__PROBLEM DESCRIPTION__
Start at the line in the entries below that contains "financial advisor recommendations", stop at the line that contains "New Haven CT", and output exactly the lines in that span, both ends included.

__DATA TO USE__

== == ==

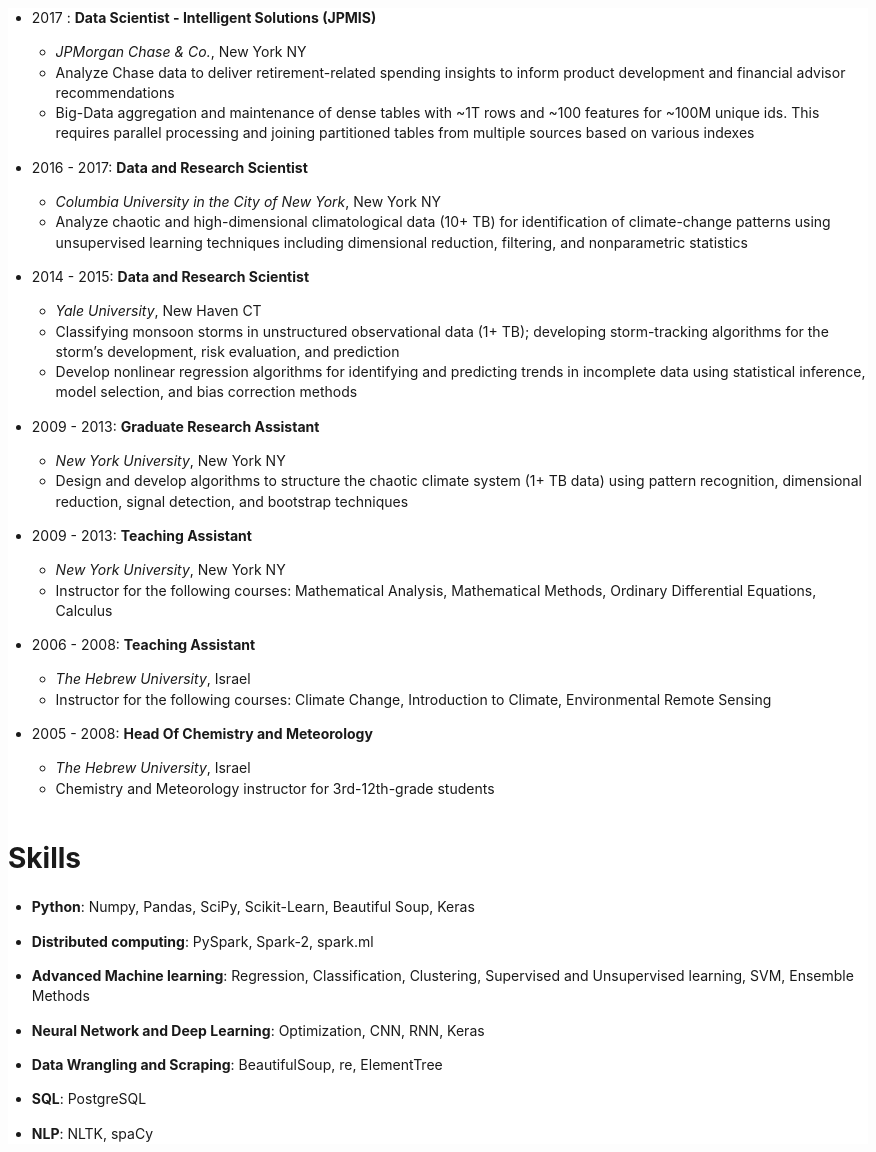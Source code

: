 * 2017 : **Data Scientist - Intelligent Solutions (JPMIS)**
  * _JPMorgan Chase & Co._, New York NY  
  * Analyze Chase data to deliver retirement-related spending insights to inform product development and financial advisor recommendations
  * Big-Data aggregation and maintenance of dense tables with ~1T rows and ~100 features for ~100M unique ids. This requires parallel processing and joining partitioned tables from multiple sources based on various indexes

* 2016 - 2017: **Data and Research Scientist**
  * _Columbia University in the City of New York_, New York NY
  * Analyze chaotic and high-dimensional climatological data (10+ TB) for identification of climate-change patterns using unsupervised learning techniques including dimensional reduction, filtering, and nonparametric statistics

* 2014 - 2015: **Data and Research Scientist**
  * _Yale University_, New Haven CT
  * Classifying monsoon storms in unstructured observational data (1+ TB); developing storm-tracking algorithms for the storm’s development, risk evaluation, and prediction 
  * Develop nonlinear regression algorithms for identifying and predicting trends in incomplete data using statistical inference, model selection, and bias correction methods

* 2009 - 2013: **Graduate Research Assistant**
  * _New York University_, New York NY
  * Design and develop algorithms to structure the chaotic climate system (1+ TB data) using pattern recognition, dimensional reduction, signal detection, and bootstrap
techniques
  
* 2009 - 2013: **Teaching Assistant**
  * _New York University_, New York NY
  * Instructor for the following courses: Mathematical Analysis, Mathematical Methods, Ordinary Differential Equations, Calculus

* 2006 - 2008: **Teaching Assistant**
  * _The Hebrew University_, Israel
  * Instructor for the following courses: Climate Change, Introduction to Climate, Environmental Remote Sensing

* 2005 - 2008: **Head Of Chemistry and Meteorology**
  * _The Hebrew University_, Israel
  * Chemistry and Meteorology instructor for 3rd-12th-grade students
  
Skills
======
*	**Python**: Numpy, Pandas, SciPy, Scikit-Learn, Beautiful Soup, Keras

*	**Distributed computing**: PySpark, Spark-2, spark.ml

*	**Advanced Machine learning**: Regression, Classification, Clustering, Supervised and Unsupervised learning, SVM, Ensemble Methods
  
*	**Neural Network and Deep Learning**: Optimization, CNN, RNN, Keras
  
*	**Data Wrangling and Scraping**: BeautifulSoup, re, ElementTree
  
*	**SQL**: PostgreSQL

*	**NLP**: NLTK, spaCy
  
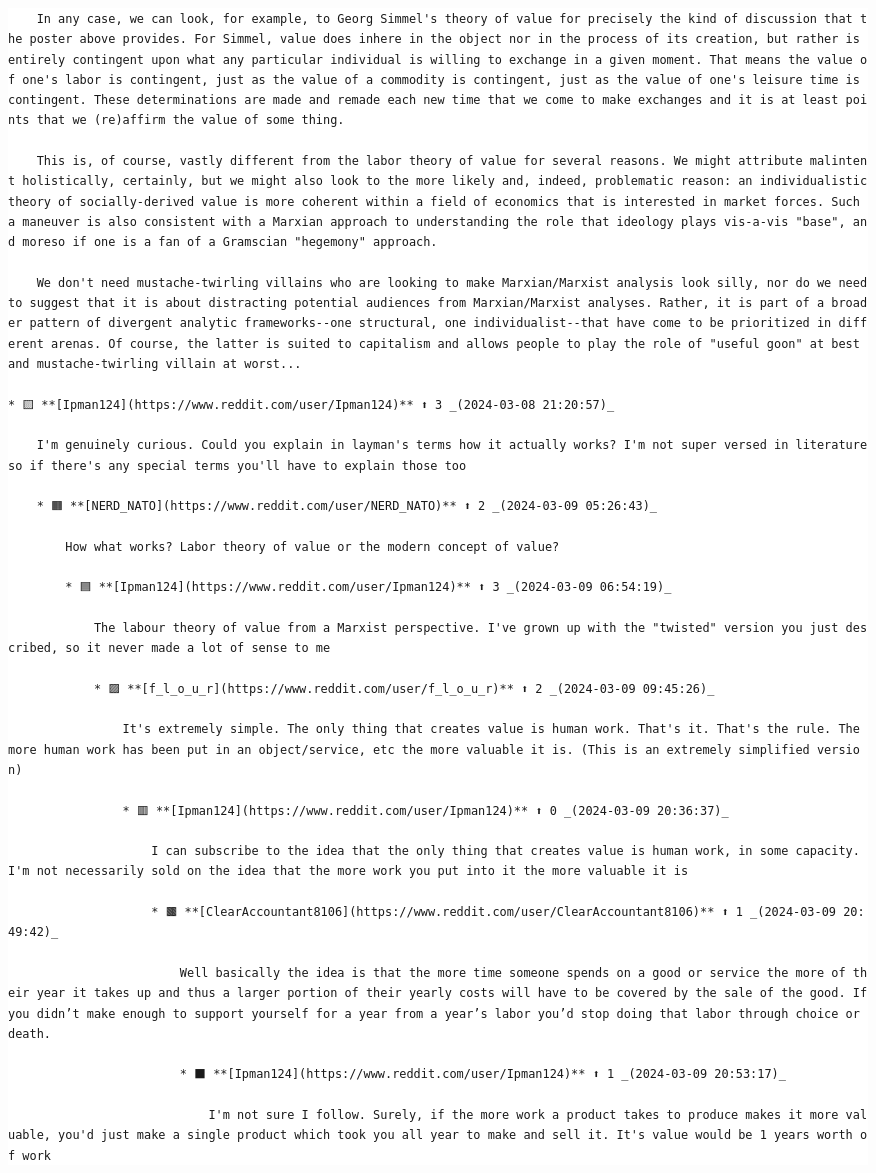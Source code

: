 		In any case, we can look, for example, to Georg Simmel's theory of value for precisely the kind of discussion that the poster above provides. For Simmel, value does inhere in the object nor in the process of its creation, but rather is entirely contingent upon what any particular individual is willing to exchange in a given moment. That means the value of one's labor is contingent, just as the value of a commodity is contingent, just as the value of one's leisure time is contingent. These determinations are made and remade each new time that we come to make exchanges and it is at least points that we (re)affirm the value of some thing.
		
		This is, of course, vastly different from the labor theory of value for several reasons. We might attribute malintent holistically, certainly, but we might also look to the more likely and, indeed, problematic reason: an individualistic theory of socially-derived value is more coherent within a field of economics that is interested in market forces. Such a maneuver is also consistent with a Marxian approach to understanding the role that ideology plays vis-a-vis "base", and moreso if one is a fan of a Gramscian "hegemony" approach.
		
		We don't need mustache-twirling villains who are looking to make Marxian/Marxist analysis look silly, nor do we need to suggest that it is about distracting potential audiences from Marxian/Marxist analyses. Rather, it is part of a broader pattern of divergent analytic frameworks--one structural, one individualist--that have come to be prioritized in different arenas. Of course, the latter is suited to capitalism and allows people to play the role of "useful goon" at best and mustache-twirling villain at worst...

	* 🟨 **[Ipman124](https://www.reddit.com/user/Ipman124)** ⬆️ 3 _(2024-03-08 21:20:57)_

		I'm genuinely curious. Could you explain in layman's terms how it actually works? I'm not super versed in literature so if there's any special terms you'll have to explain those too

		* 🟧 **[NERD_NATO](https://www.reddit.com/user/NERD_NATO)** ⬆️ 2 _(2024-03-09 05:26:43)_

			How what works? Labor theory of value or the modern concept of value?

			* 🟦 **[Ipman124](https://www.reddit.com/user/Ipman124)** ⬆️ 3 _(2024-03-09 06:54:19)_

				The labour theory of value from a Marxist perspective. I've grown up with the "twisted" version you just described, so it never made a lot of sense to me

				* 🟪 **[f_l_o_u_r](https://www.reddit.com/user/f_l_o_u_r)** ⬆️ 2 _(2024-03-09 09:45:26)_

					It's extremely simple. The only thing that creates value is human work. That's it. That's the rule. The more human work has been put in an object/service, etc the more valuable it is. (This is an extremely simplified version)

					* 🟥 **[Ipman124](https://www.reddit.com/user/Ipman124)** ⬆️ 0 _(2024-03-09 20:36:37)_

						I can subscribe to the idea that the only thing that creates value is human work, in some capacity. I'm not necessarily sold on the idea that the more work you put into it the more valuable it is

						* 🟫 **[ClearAccountant8106](https://www.reddit.com/user/ClearAccountant8106)** ⬆️ 1 _(2024-03-09 20:49:42)_

							Well basically the idea is that the more time someone spends on a good or service the more of their year it takes up and thus a larger portion of their yearly costs will have to be covered by the sale of the good. If you didn’t make enough to support yourself for a year from a year’s labor you’d stop doing that labor through choice or death.

							* ⬛️ **[Ipman124](https://www.reddit.com/user/Ipman124)** ⬆️ 1 _(2024-03-09 20:53:17)_

								I'm not sure I follow. Surely, if the more work a product takes to produce makes it more valuable, you'd just make a single product which took you all year to make and sell it. It's value would be 1 years worth of work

== == ==

__WRITTEN REPLY__
  * Analyze Chase data to deliver retirement-related spending insights to inform product development and financial advisor recommendations
  * Big-Data aggregation and maintenance of dense tables with ~1T rows and ~100 features for ~100M unique ids. This requires parallel processing and joining partitioned tables from multiple sources based on various indexes

* 2016 - 2017: **Data and Research Scientist**
  * _Columbia University in the City of New York_, New York NY
  * Analyze chaotic and high-dimensional climatological data (10+ TB) for identification of climate-change patterns using unsupervised learning techniques including dimensional reduction, filtering, and nonparametric statistics

* 2014 - 2015: **Data and Research Scientist**
  * _Yale University_, New Haven CT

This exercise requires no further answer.